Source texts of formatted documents
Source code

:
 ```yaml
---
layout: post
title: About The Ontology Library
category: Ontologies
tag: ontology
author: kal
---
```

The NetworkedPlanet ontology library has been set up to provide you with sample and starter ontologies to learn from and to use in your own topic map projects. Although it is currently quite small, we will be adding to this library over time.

What is needed:
From the first line to the last, return the data exactly.

The completed task:
Source code

:
 ```yaml
---
layout: post
title: About The Ontology Library
category: Ontologies
tag: ontology
author: kal
---
```

The NetworkedPlanet ontology library has been set up to provide you with sample and starter ontologies to learn from and to use in your own topic map projects. Although it is currently quite small, we will be adding to this library over time.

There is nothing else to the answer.